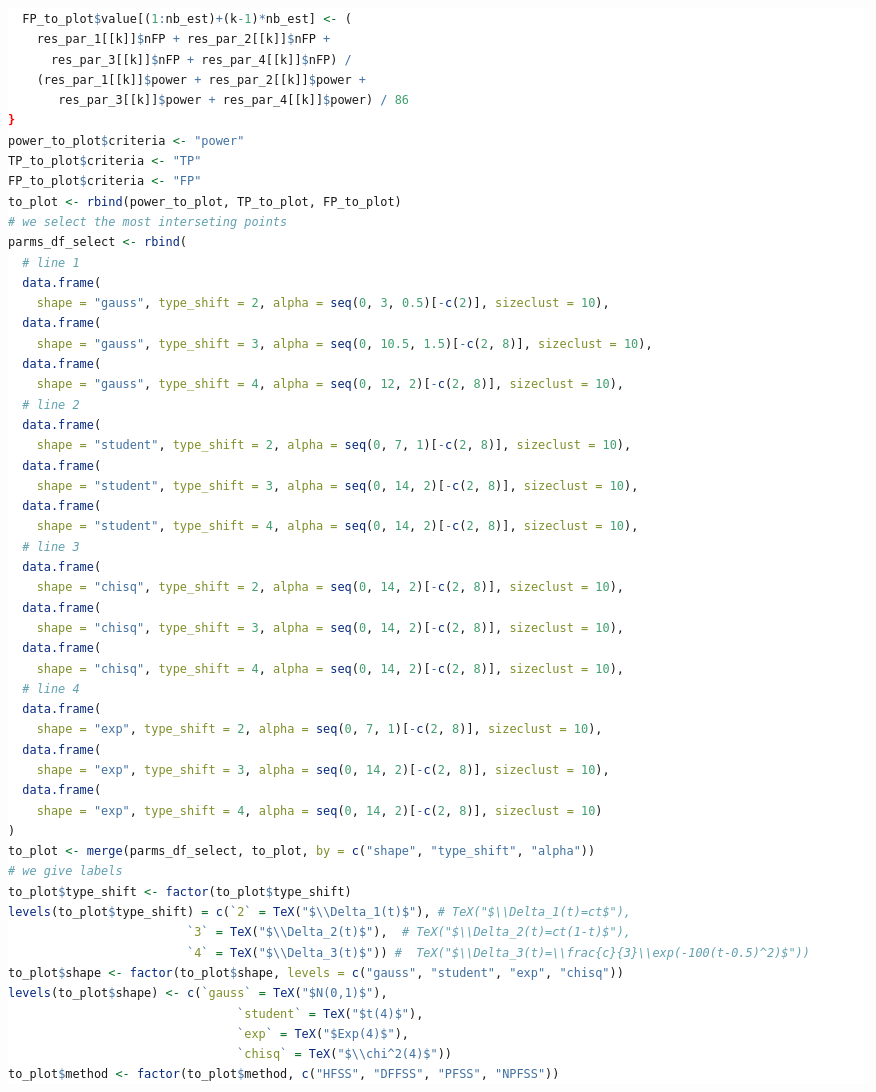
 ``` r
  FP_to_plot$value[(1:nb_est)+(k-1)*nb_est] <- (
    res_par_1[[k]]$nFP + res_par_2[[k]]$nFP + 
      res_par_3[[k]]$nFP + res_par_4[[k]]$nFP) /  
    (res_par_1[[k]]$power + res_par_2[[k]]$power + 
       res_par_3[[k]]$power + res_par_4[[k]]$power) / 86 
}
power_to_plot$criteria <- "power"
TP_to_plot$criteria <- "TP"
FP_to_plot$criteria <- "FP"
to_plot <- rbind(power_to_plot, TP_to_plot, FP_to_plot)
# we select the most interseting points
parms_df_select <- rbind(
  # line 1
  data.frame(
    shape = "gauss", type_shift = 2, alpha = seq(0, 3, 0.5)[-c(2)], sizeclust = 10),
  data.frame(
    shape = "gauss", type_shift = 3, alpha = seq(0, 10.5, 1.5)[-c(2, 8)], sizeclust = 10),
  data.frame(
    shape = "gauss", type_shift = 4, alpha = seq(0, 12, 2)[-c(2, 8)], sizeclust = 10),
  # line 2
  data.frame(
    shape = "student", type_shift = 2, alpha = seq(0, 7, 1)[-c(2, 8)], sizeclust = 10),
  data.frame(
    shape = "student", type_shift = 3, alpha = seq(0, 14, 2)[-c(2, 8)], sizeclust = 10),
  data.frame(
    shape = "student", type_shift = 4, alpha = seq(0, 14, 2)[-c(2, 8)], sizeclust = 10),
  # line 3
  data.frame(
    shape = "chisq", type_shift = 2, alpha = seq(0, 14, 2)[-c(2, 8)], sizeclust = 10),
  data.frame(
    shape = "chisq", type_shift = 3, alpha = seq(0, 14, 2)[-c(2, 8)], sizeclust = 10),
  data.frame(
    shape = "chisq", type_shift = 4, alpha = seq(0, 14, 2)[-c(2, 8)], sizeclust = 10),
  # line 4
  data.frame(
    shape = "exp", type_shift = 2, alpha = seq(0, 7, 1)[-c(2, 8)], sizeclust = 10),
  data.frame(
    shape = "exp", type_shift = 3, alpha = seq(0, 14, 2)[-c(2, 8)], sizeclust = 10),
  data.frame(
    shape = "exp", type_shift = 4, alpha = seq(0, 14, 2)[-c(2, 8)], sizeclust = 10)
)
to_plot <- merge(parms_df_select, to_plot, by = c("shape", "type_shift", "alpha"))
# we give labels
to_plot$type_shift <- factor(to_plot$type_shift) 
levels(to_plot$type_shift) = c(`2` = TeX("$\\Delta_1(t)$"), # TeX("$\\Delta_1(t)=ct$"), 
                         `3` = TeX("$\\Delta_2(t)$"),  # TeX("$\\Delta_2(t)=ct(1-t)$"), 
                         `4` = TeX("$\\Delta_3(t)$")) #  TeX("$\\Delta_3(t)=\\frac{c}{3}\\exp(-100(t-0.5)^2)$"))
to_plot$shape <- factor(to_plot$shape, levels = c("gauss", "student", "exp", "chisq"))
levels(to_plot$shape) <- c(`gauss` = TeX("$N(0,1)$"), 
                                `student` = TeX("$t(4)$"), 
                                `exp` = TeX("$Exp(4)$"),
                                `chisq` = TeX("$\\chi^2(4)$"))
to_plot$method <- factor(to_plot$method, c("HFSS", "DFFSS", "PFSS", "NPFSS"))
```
==*==
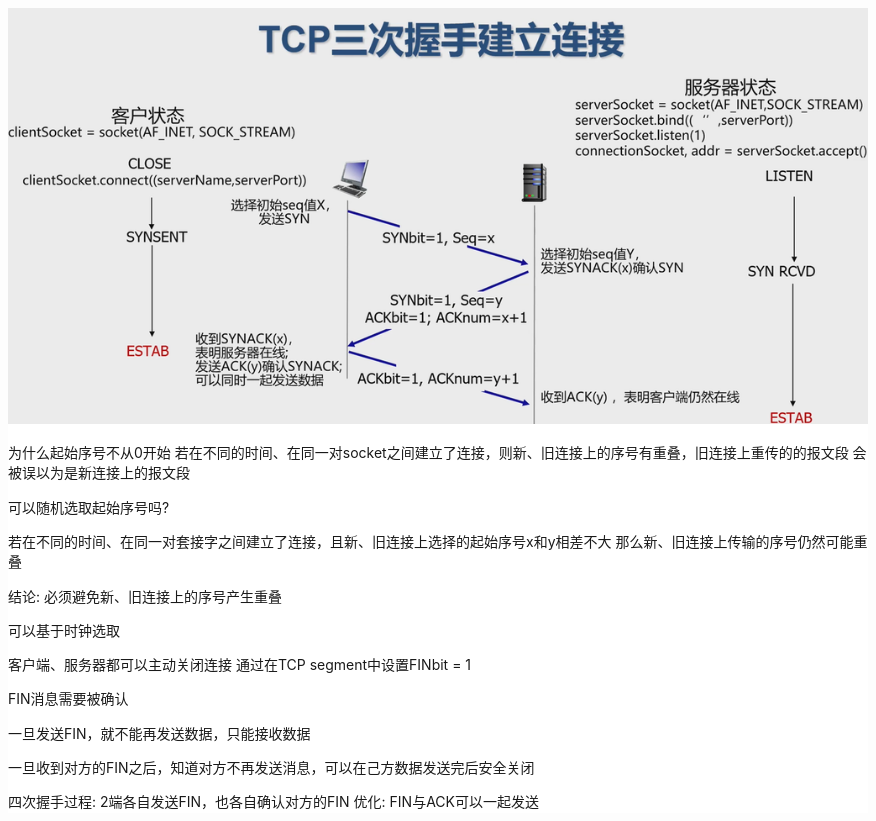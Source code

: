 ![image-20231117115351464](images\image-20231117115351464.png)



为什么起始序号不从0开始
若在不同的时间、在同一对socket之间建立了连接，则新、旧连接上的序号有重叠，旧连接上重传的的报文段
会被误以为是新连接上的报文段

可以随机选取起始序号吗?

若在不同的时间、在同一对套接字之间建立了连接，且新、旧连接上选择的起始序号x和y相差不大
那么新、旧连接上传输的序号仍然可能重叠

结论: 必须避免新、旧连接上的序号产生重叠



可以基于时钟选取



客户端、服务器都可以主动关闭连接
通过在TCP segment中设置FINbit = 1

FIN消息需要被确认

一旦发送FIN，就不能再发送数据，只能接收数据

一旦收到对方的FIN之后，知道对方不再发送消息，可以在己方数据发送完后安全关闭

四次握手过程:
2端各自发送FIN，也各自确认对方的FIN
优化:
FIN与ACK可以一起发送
==*==
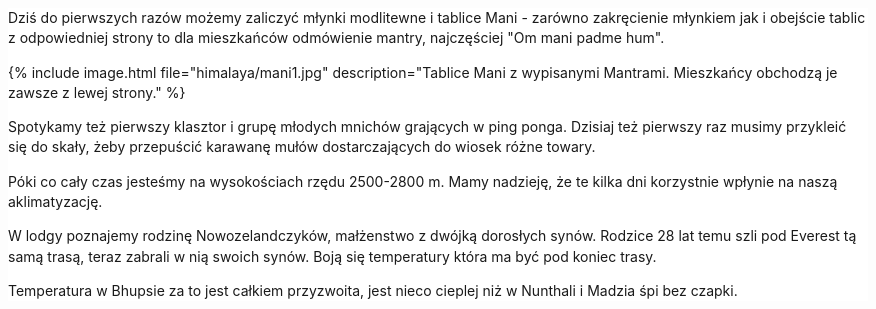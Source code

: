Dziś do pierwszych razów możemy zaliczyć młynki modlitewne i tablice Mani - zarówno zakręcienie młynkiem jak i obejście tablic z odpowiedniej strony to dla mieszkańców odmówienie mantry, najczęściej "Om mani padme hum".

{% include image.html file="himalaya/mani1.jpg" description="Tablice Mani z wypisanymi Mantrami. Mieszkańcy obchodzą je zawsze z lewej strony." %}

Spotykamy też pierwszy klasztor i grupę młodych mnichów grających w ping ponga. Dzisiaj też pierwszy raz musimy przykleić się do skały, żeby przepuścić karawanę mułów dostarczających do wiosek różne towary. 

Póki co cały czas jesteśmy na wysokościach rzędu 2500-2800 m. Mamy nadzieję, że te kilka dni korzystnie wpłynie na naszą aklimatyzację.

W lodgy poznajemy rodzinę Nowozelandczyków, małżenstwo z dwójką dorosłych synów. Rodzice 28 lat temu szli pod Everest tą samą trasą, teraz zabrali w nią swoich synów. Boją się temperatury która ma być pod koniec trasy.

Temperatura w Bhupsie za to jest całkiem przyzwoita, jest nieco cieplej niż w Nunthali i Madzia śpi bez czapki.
==*==
## What to produce
All that is wanted is an exact copy of the lines above from the one with "结论: 必须避免新、旧连接上的序号产生重叠" through the one with "FIN与ACK可以一起发送", with both ends included.

## Output below
结论: 必须避免新、旧连接上的序号产生重叠



可以基于时钟选取



客户端、服务器都可以主动关闭连接
通过在TCP segment中设置FINbit = 1

FIN消息需要被确认

一旦发送FIN，就不能再发送数据，只能接收数据

一旦收到对方的FIN之后，知道对方不再发送消息，可以在己方数据发送完后安全关闭

四次握手过程:
2端各自发送FIN，也各自确认对方的FIN
优化:
FIN与ACK可以一起发送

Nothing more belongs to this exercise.